L’agent, qu’il soit du secteur public ou privé, il sait qu’à la fin du mois, il a son salaire. C’est en fonction de çà qu’il planifie son existence, c’est-à-dire qu’il gère sa vie, contracte les prêts à la banque… Mais voilà qu’en l’espace de quelques mois, on lui calcule tout ce qu’on lui doit dans le cadre de son départ et on le lui remet en intégralité. Si l’intéressé n’y était pas préparé et n’avait pas mis en place des projets afin de fructifier cet argent obtenu, il ne peut qu’échouer. Les inconvénients du départ volontaire sont donc énormes. En son temps, beaucoup d’agents étaient décédés parce qu’ils avaient dépensé tout l’argent obtenu et ils ne pouvaient plus subvenir aux besoins de la famille. Les soucis les ont donc précipités dans la tombe.
Si le départ volontaire n’a pas d’avantages pour l’agent concerné, il doit en avoir pour l’entreprise ?
Au niveau de l’entreprise, la charge salariale va diminuer parce que le travailleur qui demande à partir de la fonction publique ou privée, on ne peut pas lui payer tout ce qu’on lui doit. S’il était présent au poste, il connaîtra des avancements, des rappels, les cotisations pour sa retraite… Tout ça constitue des charges que l’entreprise devrait supporter. Donc, les départ créent moins de charges à l’entreprise. C’est l’entreprise qui gagne car, il y aura moins d’effectifs et de salaires à payer désormais.
Par communiqué, une société étatique encourage certains de ses employés à faire le départ volontaire. Que pensez-vous de cela ?

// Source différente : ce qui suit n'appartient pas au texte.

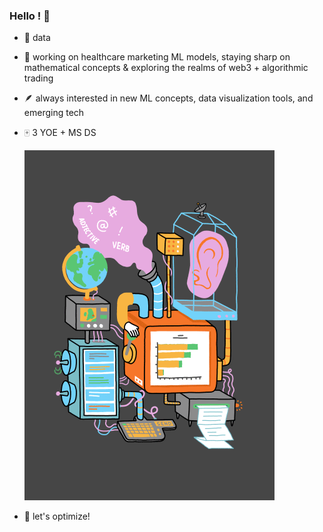 ### Hello ! 🌱

- 💭 data
- 👣 working on healthcare marketing ML models, staying sharp on mathematical concepts & exploring the realms of web3 + algorithmic trading
- 🪶 always interested in new ML concepts, data visualization tools, and emerging tech
- 🀄 3 YOE + MS DS
  

    ![braxtonb46](https://github.com/braxtonb46/braxtonb46/blob/d5348a14fea28ccea9a29fc7b7d32fadbfc139b2/cloudgif.gif)
  

  
- 🎲 let's optimize! 


<!--
**braxtonb46/braxtonb46** is a ✨ _special_ ✨ repository because its `README.md` (this file) appears on your GitHub profile.

Here are some ideas to get you started:

- 🔭 I’m currently working on ...
- 🌱 I’m currently learning ...
- 👯 I’m looking to collaborate on ...
- 🤔 I’m looking for help with ...
- 💬 Ask me about ...
- 📫 How to reach me: ...
- 😄 Pronouns: ...
- ⚡ Fun fact: ...
-->
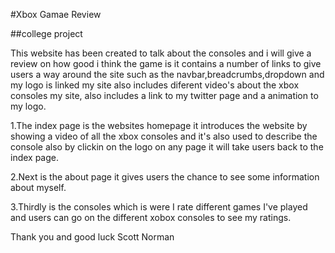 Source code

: #Xbox Gamae Review

##college project


This website has been created to talk about the consoles and i will give a review on how good i think the game is it contains a number of links to give users a way around the site such as the navbar,breadcrumbs,dropdown and my logo is linked my site also includes diferent video's about the xbox consoles my site, also includes a link to my twitter page and a animation to my logo.

1.The index page is the websites homepage it introduces the website by showing a video of all the xbox consoles and it's also used to describe the console also by clickin on the logo on any page it will take users back to the index page.

2.Next is the about page it gives users the chance to see some information about myself.

3.Thirdly is the consoles which is were I rate different games I've played and users can go on the different xobox consoles to see my ratings.

Thank you and good luck
Scott Norman


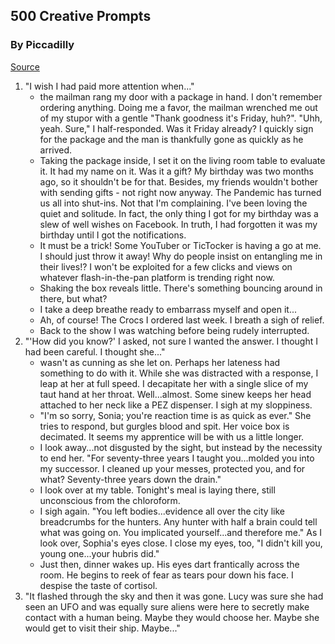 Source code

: ## 500 Creative Prompts

### By Piccadilly

[Source](https://www.barnesandnoble.com/w/500-creative-prompts-piccadilly/1130029542)

1. "I wish I had paid more attention when..."
   - the mailman rang my door with a package in hand. I don't remember ordering anything. Doing me a favor, the mailman wrenched me out of my stupor with a gentle "Thank goodness it's Friday, huh?". "Uhh, yeah. Sure," I half-responded. Was it Friday already? I quickly sign for the package and the man is thankfully gone as quickly as he arrived.
   - Taking the package inside, I set it on the living room table to evaluate it. It had my name on it. Was it a gift? My birthday was two months ago, so it shouldn't be for that. Besides, my friends wouldn't bother with sending gifts - not right now anyway. The Pandemic has turned us all into shut-ins. Not that I'm complaining. I've been loving the quiet and solitude. In fact, the only thing I got for my birthday was a slew of well wishes on Facebook. In truth, I had forgotten it was my birthday until I got the notifications.
   - It must be a trick! Some YouTuber or TicTocker is having a go at me. I should just throw it away! Why do people insist on entangling me in their lives!? I won't be exploited for a few clicks and views on whatever flash-in-the-pan platform is trending right now.
   - Shaking the box reveals little. There's something bouncing around in there, but what?
   - I take a deep breathe ready to embarrass myself and open it...
   - Ah, of course! The Crocs I ordered last week. I breath a sigh of relief.
   - Back to the show I was watching before being rudely interrupted.
2. "'How did you know?' I asked, not sure I wanted the answer. I thought I had been careful. I thought she..."
   - wasn't as cunning as she let on. Perhaps her lateness had something to do with it. While she was distracted with a response, I leap at her at full speed. I decapitate her with a single slice of my taut hand at her throat. Well...almost. Some sinew keeps her head attached to her neck like a PEZ dispenser. I sigh at my sloppiness.
   - "I'm so sorry, Sonia; you're reaction time is as quick as ever." She tries to respond, but gurgles blood and spit. Her voice box is decimated. It seems my apprentice will be with us a little longer.
   - I look away...not disgusted by the sight, but instead by the necessity to end her. "For seventy-three years I taught you...molded you into my successor. I cleaned up your messes, protected you, and for what? Seventy-three years down the drain."
   - I look over at my table. Tonight's meal is laying there, still unconscious from the chloroform.
   - I sigh again. "You left bodies...evidence all over the city like breadcrumbs for the hunters. Any hunter with half a brain could tell what was going on. You implicated yourself...and therefore me." As I look over, Sophia's eyes close. I close my eyes, too, "I didn't kill you, young one...your hubris did."
   - Just then, dinner wakes up. His eyes dart frantically across the room. He begins to reek of fear as tears pour down his face. I despise the taste of cortisol.
3. "It flashed through the sky and then it was gone. Lucy was sure she had seen an UFO and was equally sure aliens were here to secretly make contact with a human being. Maybe they would choose her. Maybe she would get to visit their ship. Maybe..."
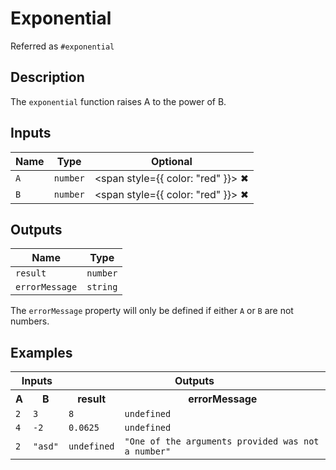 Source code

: # Exponential
Referred as `#exponential`

## Description
The `exponential` function raises A to the power of B.

## Inputs
| Name | Type | Optional |
|------|------|:--------:|
| `A` | `number` | <span style={{ color: "red" }}> ✖ </span>
| `B` | `number` | <span style={{ color: "red" }}> ✖ </span>


## Outputs
| Name | Type |
|------|------|
| `result` | `number` |
| `errorMessage` | `string` |

The `errorMessage` property will only be defined if either `A` or `B` are not numbers.

## Examples
<table style={{ textAlign: "center" }}>
  <tr>
    <th colspan="2">Inputs</th>
    <th colspan="2">Outputs</th>
  </tr>
  <tr>
    <th>A</th>
    <th>B</th>
    <th>result</th>
    <th>errorMessage</th>
  </tr>
  <tr>
    <td><code>2</code></td>
    <td><code>3</code></td>
    <td><code>8</code></td>
    <td><code>undefined</code></td>
  </tr>
  <tr>
    <td><code>4</code></td>
    <td><code>-2</code></td>
    <td><code>0.0625</code></td>
    <td><code>undefined</code></td>
  </tr>
  <tr>
    <td><code>2</code></td>
    <td><code>"asd"</code></td>
    <td><code>undefined</code></td>
    <td><code>"One of the arguments provided was not a number"</code></td>
  </tr>
</table>
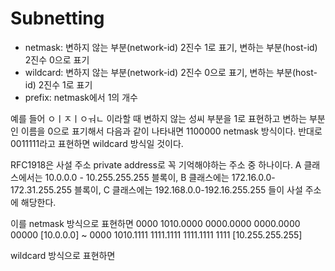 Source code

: <h1>Subnetting</h1>

* netmask: 변하지 않는 부분(network-id) 2진수 1로 표기, 변하는 부분(host-id) 2진수 0으로 표기
* wildcard: 변하지 않는 부분(network-id) 2진수 0으로 표기, 변하는 부분(host-id) 2진수 1로 표기
* prefix: netmask에서 1의 개수

예를 들어 ㅇㅣㅈㅣㅇㅝㄴ 이라할 때 변하지 않는 성씨 부분을 1로 표현하고 변하는 부분인 이름을 0으로 표기해서 다음과 같이 나타내면 1100000 netmask 방식이다.
반대로 0011111라고 표현하면 wildcard 방식일 것이다.

RFC1918은 사설 주소 private address로 꼭 기억해야하는 주소 중 하나이다.
A 클래스에서는 10.0.0.0 - 10.255.255.255 블록이, B 클래스에는 172.16.0.0-172.31.255.255 블록이, C 클래스에는 192.168.0.0-192.16.255.255 들이 사설 주소에 해당한다.

이를 netmask 방식으로 표현하면
0000 1010.0000 0000.0000 0000.0000 00000 [10.0.0.0]
~
0000 1010.1111 1111.1111 1111.1111 1111 [10.255.255.255]

wildcard 방식으로 표현하면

Cette situation n’est pas anodine. Tout le temps, le gouvernement de la Rupture parle de réformes. Malheureusement, ces réformes, unilatéralement pensées par le gouvernement sans les représentants des travailleurs ni des employeurs, ont beaucoup d’inconvénients dont la réduction du personnel. La charte nationale du dialogue social signée le 30 juillet 2016 avec le gouvernement et abrogée unilatéralement exige la consultation syndicale pour tout projet de réformes, tant dans leur conception que dans leur mise en œuvre. Mais cela ne s’est jamais passé. Si cette société étatique encourage ses agents à partir volontairement de la fonction publique, ce sont les effets des réformes. Car, l’Etat veut réduire à tout prix la masse salariale de la classe ouvrière alors qu’on n’a pas pensé aux sacrificies au niveau des hommes politiques dont les salaires ont connu une augmentation extraordinaire. Depuis que ce communiqué a été rendu public, lorsqu’un agent accuse une minute de retard, on lui adresse une demande d’explication. C’est une stratégie pour réduire l’effectif du personnel de cette société. L’appel que nous avons à lancer à l’endroit des agents de cette société est de tout faire pour qu’on ne leur trouve pas de failles. Qu’ils fassent donc leur travail comme il se doit.